The fact that the National Football League (NFL) generated $1.25 billion in sponsorship revenue this year is both impressive and surprising. The NFL’s revenue was 4.3% higher during the 2016 season than it was during the 2015 season even though the year-over-year regular season television ratings dropped by 9%, while the playoff ratings fell by 6%. How is it possible that the NFL generated more money from sponsorships when it seemingly has less interest from fans (at least from television broadcasts)?

The first reason was the NFL was still able to generate many of the highest rated single telecasts for all television programming (not just sports). In 2016 alone, five of the year’s top 10 telecasts featured NFL games or content. So while NFL ratings may have been down by the league’s high standards, the NFL was still able to attract very large audiences.
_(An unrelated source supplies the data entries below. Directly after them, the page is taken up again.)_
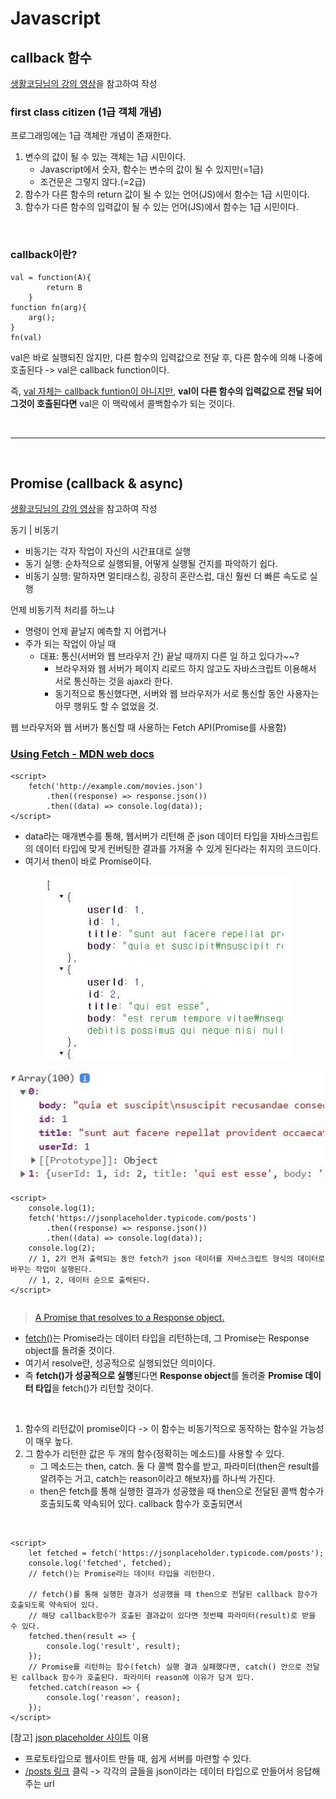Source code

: # Javascript
## callback 함수
[생활코딩님의 강의 영상](https://www.youtube.com/watch?v=TAyLeIj1hMc)을 참고하여 작성

### first class citizen (1급 객체 개념)
프로그래밍에는 1급 객체란 개념이 존재한다.

1. 변수의 값이 될 수 있는 객체는 1급 시민이다.
    - Javascript에서 숫자, 함수는 변수의 값이 될 수 있지만(=1급)
    - 조건문은 그렇지 않다.(=2급)
2. 함수가 다른 함수의 return 값이 될 수 있는 언어(JS)에서 함수는 1급 시민이다.
3. 함수가 다른 함수의 입력값이 될 수 있는 언어(JS)에서 함수는 1급 시민이다.

<br>

### callback이란?
```
val = function(A){
        return B
    }
function fn(arg){
    arg();
}
fn(val)
```
val은 바로 실행되진 않지만, 다른 함수의 입력값으로 전달 후, 다른 함수에 의해 나중에 호출된다 -> val은 callback function이다.

즉, <u>val 자체는 callback funtion이 아니지만</u>, **val이 다른 함수의 입력값으로 전달 되어 그것이 호출된다면** val은 이 맥락에서 콜백함수가 되는 것이다.

<br>

---

<br>

## Promise (callback & async)
[생활코딩님의 강의 영상](https://www.youtube.com/watch?v=TAyLeIj1hMc)을 참고하여 작성

동기 | 비동기
- 비동기는 각자 작업이 자신의 시간표대로 실행
- 동기 실행: 순차적으로 실행되믈, 어떻게 실행될 건지를 파악하기 쉽다.
- 비동기 실행: 말하자면 멀티태스킹, 굉장히 혼란스럽, 대신 훨씬 더 빠른 속도로 실행

언제 비동기적 처리를 하느냐
- 명령이 언제 끝날지 예측할 지 어렵거나
- 주가 되는 작업이 아닐 때
    - 대표: 통신(서버와 웹 브라우저 간) 끝날 때까지 다른 일 하고 있다가~~?
        -  브라우저와 웹 서버가 페이지 리로드 하지 않고도 자바스크립트 이용해서 서로 통신하는 것을 ajax라 한다.
        - 동기적으로 통신했다면, 서버와 웹 브라우저가 서로 통신할 동안 사용자는 아무 행위도 할 수 없었을 것. 

웹 브라우저와 웹 서버가 통신할 때 사용하는 Fetch API(Promise를 사용함)

### [Using Fetch - MDN web docs](https://developer.mozilla.org/en-US/docs/Web/API/Fetch_API/Using_Fetch)
```
<script>
    fetch('http://example.com/movies.json')
        .then((response) => response.json())
        .then((data) => console.log(data));
</script>
```
- data라는 매개변수를 통해, 웹서버가 리턴해 준 json 데이터 타입을 자바스크립트의 데이터 타입에 맞게 컨버팅한 결과를 가져올 수 있게 된다라는 취지의 코드이다.
- 여기서 then이 바로 Promise이다.

<p align="center">
    <img src="../Images/json-example.JPG" width="400">
</p> 
<p align="center">
    <img src="../Images/json-to-javascript.JPG" width="500">
</p> 

```
<script>
    console.log(1);
    fetch('https://jsonplaceholder.typicode.com/posts')
        .then((response) => response.json())
        .then((data) => console.log(data));
    console.log(2);
    // 1, 2가 먼저 출력되는 동안 fetch가 json 데이터를 자바스크립트 형식의 데이터로 바꾸는 작업이 실행된다.
    // 1, 2, 데이터 순으로 출력된다.
</script>
```

```
```

> [A Promise that resolves to a Response object.](https://developer.mozilla.org/en-US/docs/Web/API/fetch#return_value)
- [fetch()](https://developer.mozilla.org/en-US/docs/Web/API/fetch)는 Promise라는 데이터 타입을 리턴하는데, 그 Promise는 Response object를 돌려줄 것이다.
- 여기서 resolve란, 성공적으로 실행되었단 의미이다.
- 즉 **fetch()가 성공적으로 실행**된다면 **Response object**를 돌려줄 **Promise 데이터 타입**을 fetch()가 리턴할 것이다.  

<br>

1. 함수의 리턴값이 promise이다 -> 이 함수는 비동기적으로 동작하는 함수일 가능성이 매우 높다.
2. 그 함수가 리턴한 값은 두 개의 함수(정확히는 메소드)를 사용할 수 있다.
    - 그 메소드는 then, catch. 둘 다 콜백 함수를 받고, 파라미터(then은 result를 알려주는 거고, catch는 reason이라고 해보자)를 하나씩 가진다.
    - then은 fetch를 통해 실행한 결과가 성공했을 때 then으로 전달된 콜백 함수가 호출되도록 약속되어 있다. callback 함수가 호출되면서

<br>

```
<script>
    let fetched = fetch('https://jsonplaceholder.typicode.com/posts');
    console.log('fetched', fetched);
    // fetch()는 Promise라는 데이터 타입을 리턴한다.

    // fetch()를 통해 실행한 결과가 성공했을 때 then으로 전달된 callback 함수가 호출되도록 약속되어 있다.
    // 해당 callback함수가 호출된 결과값이 있다면 첫번쨰 파라미터(result)로 받을 수 있다.
    fetched.then(result => {
        console.log('result', result);
    });
    // Promise를 리턴하는 함수(fetch) 실행 결과 실패했다면, catch() 안으로 전달된 callback 함수가 호출된다. 파라미터 reason에 이유가 담겨 있다.
    fetched.catch(reason => {
        console.log('reason', reason);
    });
</script>
```

[참고] [json placeholder 사이트](https://jsonplaceholder.typicode.com/) 이용
- 프로토타입으로 웹사이트 만들 때, 쉽게 서버를 마련할 수 있다.
- [/posts 링크](https://jsonplaceholder.typicode.com/posts) 클릭 -> 각각의 글들을 json이라는 데이터 타입으로 만들어서 응답해주는 url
As I wrote about in the book Sports Business Analytics: Using Data to Increase Revenue and Improve Operational Efficiency, there are typically six channels in which sports sponsorship are activated. These are: in-venue, traditional media (television, radio, newspaper), digital media, social media, event marketing, and intellectual property (naming rights deals, jersey rights deals, logos). The NFL in particular has made a big push into digital streaming and social media as demonstrated by its partnership with Twitter this past season to stream live games on the platform. Evaluating the level of fan interest / engagement with a league by only examining a single channel misses the larger picture and does not make sense in this context.

However, the larger point here is that discussion about sponsorship revenue and sponsorship value should not only rely merely on quantity of impressions generated. While the size of the audience is still important, corporate sponsors are increasingly looking at the quality of the sports fans demographics. In particular, corporate partners are looking for how a league can help them generate more money and achieve their overall brand / marketing goals. Not only does the average football fan make $66,300 in annual revenue, but also the NFL attracts the greatest percentage of female fans of any major professional American sports league according to SBRnet.

Relying solely on the number of impressions on television is not the best measure of a league’s overall fan engagement. Taking a cross-channel and qualitative approach to evaluating corporate partnerships shows why the NFL was able to increase its overall revenue in 2016 despite decreased television viewership.